Hacker Newsnew | past | comments | ask | show | jobs | submitlogin

Some thoughts:

As sibling notes, macs can install themselves over the internet from firmware, which sounds like exactly what you want.

Macs can also boot in target disk mode, which does need another computer but also trivializes certain recovery tasks.

Several systems (Android, at least some PCs, I think Chromebooks) have either 2 root filesystems or a recovery system on their disk that can reinstall the main OS. This is weaker but still useful.

You can flash iPXE to a network card and use that to boot a PC over the internet kind of like a mac with more steps.

Coreboot can take arbitrary payloads; if your device has enough flash you could easily include GRUB, FreeDOS, and a BASIC/LISP/etc.



> macs can install themselves over the internet from firmware

But not M* macs. Their firmware is only capable of initializing the most basic hardware and boot from the internal SSD, like good ol' times.
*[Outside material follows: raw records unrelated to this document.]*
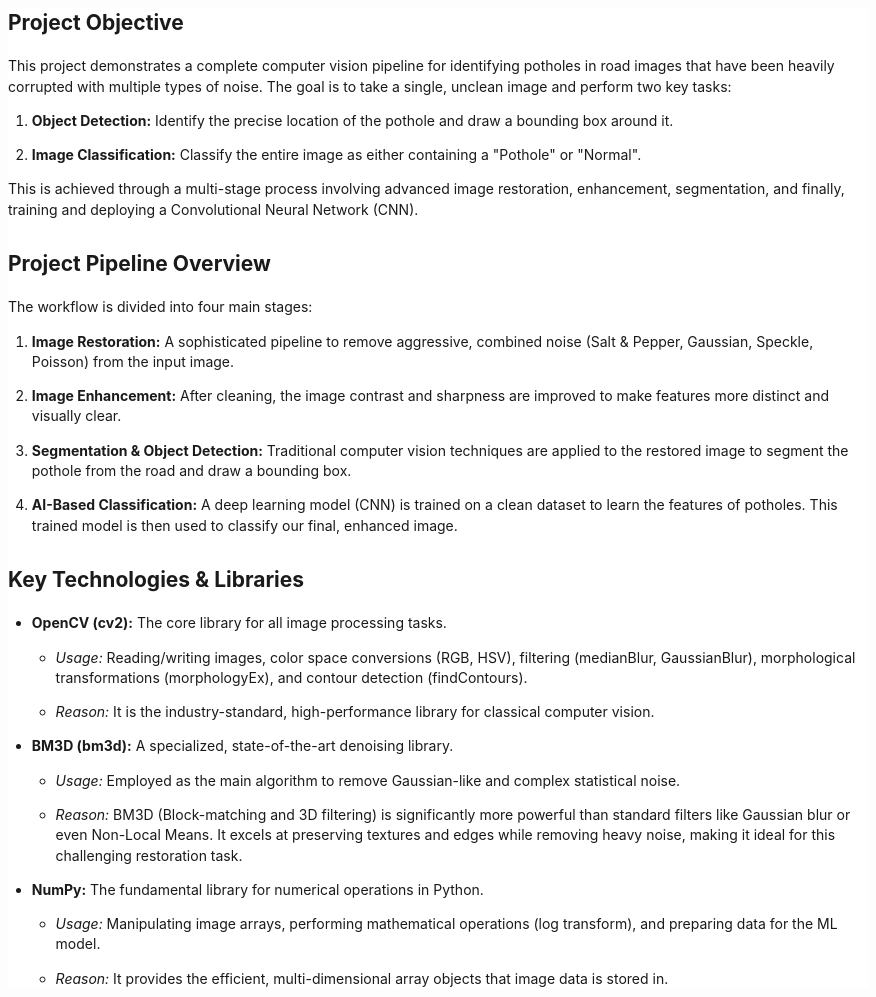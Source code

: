 Project Objective
-----------------

This project demonstrates a complete computer vision pipeline for identifying potholes in road images that have been heavily corrupted with multiple types of noise. The goal is to take a single, unclean image and perform two key tasks:

1.  **Object Detection:** Identify the precise location of the pothole and draw a bounding box around it.
    
2.  **Image Classification:** Classify the entire image as either containing a "Pothole" or "Normal".
    

This is achieved through a multi-stage process involving advanced image restoration, enhancement, segmentation, and finally, training and deploying a Convolutional Neural Network (CNN).

Project Pipeline Overview
-------------------------

The workflow is divided into four main stages:

1.  **Image Restoration:** A sophisticated pipeline to remove aggressive, combined noise (Salt & Pepper, Gaussian, Speckle, Poisson) from the input image.
    
2.  **Image Enhancement:** After cleaning, the image contrast and sharpness are improved to make features more distinct and visually clear.
    
3.  **Segmentation & Object Detection:** Traditional computer vision techniques are applied to the restored image to segment the pothole from the road and draw a bounding box.
    
4.  **AI-Based Classification:** A deep learning model (CNN) is trained on a clean dataset to learn the features of potholes. This trained model is then used to classify our final, enhanced image.
    

Key Technologies & Libraries
----------------------------

*   **OpenCV (cv2):** The core library for all image processing tasks.
    
    *   _Usage:_ Reading/writing images, color space conversions (RGB, HSV), filtering (medianBlur, GaussianBlur), morphological transformations (morphologyEx), and contour detection (findContours).
        
    *   _Reason:_ It is the industry-standard, high-performance library for classical computer vision.
        
*   **BM3D (bm3d):** A specialized, state-of-the-art denoising library.
    
    *   _Usage:_ Employed as the main algorithm to remove Gaussian-like and complex statistical noise.
        
    *   _Reason:_ BM3D (Block-matching and 3D filtering) is significantly more powerful than standard filters like Gaussian blur or even Non-Local Means. It excels at preserving textures and edges while removing heavy noise, making it ideal for this challenging restoration task.
        
*   **NumPy:** The fundamental library for numerical operations in Python.
    
    *   _Usage:_ Manipulating image arrays, performing mathematical operations (log transform), and preparing data for the ML model.
        
    *   _Reason:_ It provides the efficient, multi-dimensional array objects that image data is stored in.
        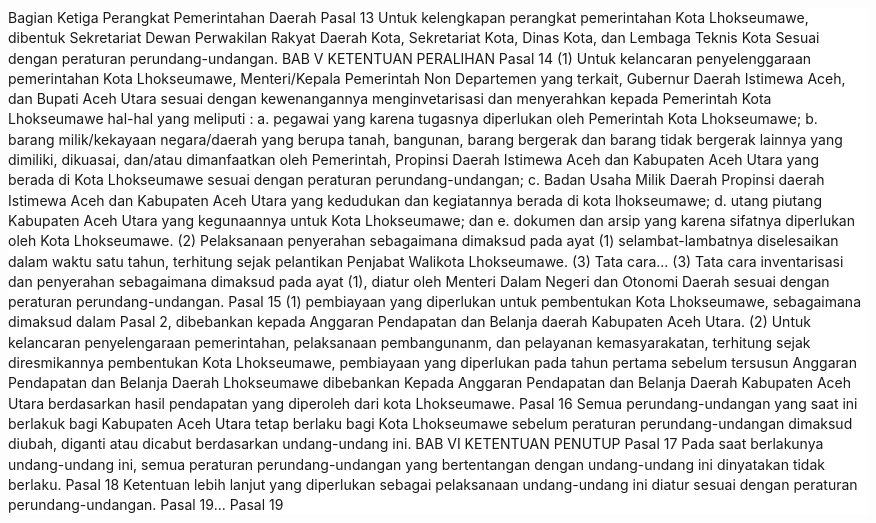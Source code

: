 Bagian Ketiga Perangkat Pemerintahan Daerah
Pasal 13
Untuk kelengkapan perangkat pemerintahan Kota Lhokseumawe, dibentuk Sekretariat Dewan Perwakilan Rakyat Daerah Kota, Sekretariat Kota, Dinas Kota, dan Lembaga Teknis Kota Sesuai dengan peraturan perundang-undangan.
BAB V KETENTUAN PERALIHAN
Pasal 14
(1) Untuk kelancaran penyelenggaraan pemerintahan Kota Lhokseumawe, Menteri/Kepala Pemerintah Non Departemen yang terkait, Gubernur Daerah Istimewa Aceh, dan Bupati Aceh Utara sesuai dengan kewenangannya menginvetarisasi dan menyerahkan kepada Pemerintah Kota Lhokseumawe hal-hal yang meliputi :
a. pegawai yang karena tugasnya diperlukan oleh Pemerintah Kota Lhokseumawe;
b. barang milik/kekayaan negara/daerah yang berupa tanah, bangunan, barang bergerak dan barang tidak bergerak lainnya yang dimiliki, dikuasai, dan/atau dimanfaatkan oleh Pemerintah, Propinsi Daerah Istimewa Aceh dan Kabupaten Aceh Utara yang berada di Kota Lhokseumawe sesuai dengan peraturan perundang-undangan;
c. Badan Usaha Milik Daerah Propinsi daerah Istimewa Aceh dan Kabupaten Aceh Utara yang kedudukan dan kegiatannya berada di kota lhokseumawe;
d. utang piutang Kabupaten Aceh Utara yang kegunaannya untuk Kota Lhokseumawe; dan e. dokumen dan arsip yang karena sifatnya diperlukan oleh Kota Lhokseumawe.
(2) Pelaksanaan penyerahan sebagaimana dimaksud pada ayat (1) selambat-lambatnya diselesaikan dalam waktu satu tahun, terhitung sejak pelantikan Penjabat Walikota Lhokseumawe.
(3) Tata cara...
(3) Tata cara inventarisasi dan penyerahan sebagaimana dimaksud pada ayat (1), diatur oleh Menteri Dalam Negeri dan Otonomi Daerah sesuai dengan peraturan perundang-undangan.
Pasal 15
(1) pembiayaan yang diperlukan untuk pembentukan Kota Lhokseumawe, sebagaimana dimaksud dalam Pasal 2, dibebankan kepada Anggaran Pendapatan dan Belanja daerah Kabupaten Aceh Utara.
(2) Untuk kelancaran penyelengaraan pemerintahan, pelaksanaan pembangunanm, dan pelayanan kemasyarakatan, terhitung sejak diresmikannya pembentukan Kota Lhokseumawe, pembiayaan yang diperlukan pada tahun pertama sebelum tersusun Anggaran Pendapatan dan Belanja Daerah Lhokseumawe dibebankan Kepada Anggaran Pendapatan dan Belanja Daerah Kabupaten Aceh Utara berdasarkan hasil pendapatan yang diperoleh dari kota Lhokseumawe.
Pasal 16
Semua perundang-undangan yang saat ini berlakuk bagi Kabupaten Aceh Utara tetap berlaku bagi Kota Lhokseumawe sebelum peraturan perundang-undangan dimaksud diubah, diganti atau dicabut berdasarkan undang-undang ini.
BAB VI KETENTUAN PENUTUP
Pasal 17
Pada saat berlakunya undang-undang ini, semua peraturan perundang-undangan yang bertentangan dengan undang-undang ini dinyatakan tidak berlaku.
Pasal 18
Ketentuan lebih lanjut yang diperlukan sebagai pelaksanaan undang-undang ini diatur sesuai dengan peraturan perundang-undangan. Pasal 19...
Pasal 19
Heck, their boot picker is now a fullscreen application running on a stripped down macOS, which is started from the internal SSD.

This also means that if your internal SSD is hosed, so is your Mac. Enjoy!


> This also means that if your internal SSD is hosed, so is your Mac. Enjoy!

Yup, cause the flash controller is on the SoC, the actual hard drive is just flash chips.


I believe it's not completely hosed, there's a recovery mode where you connect it to another Mac with a USB cable for this situation.


A traditional BIOS can also boot an arbitrary payload. You can hijack INT 0x18 (boot to BASIC) to do whatever you want.

A lot of clone BIOSes just had to branch to a "please insert bootable media" or "No ROM BASIC - System Halted" message, but you could fairly easily inject something much like this.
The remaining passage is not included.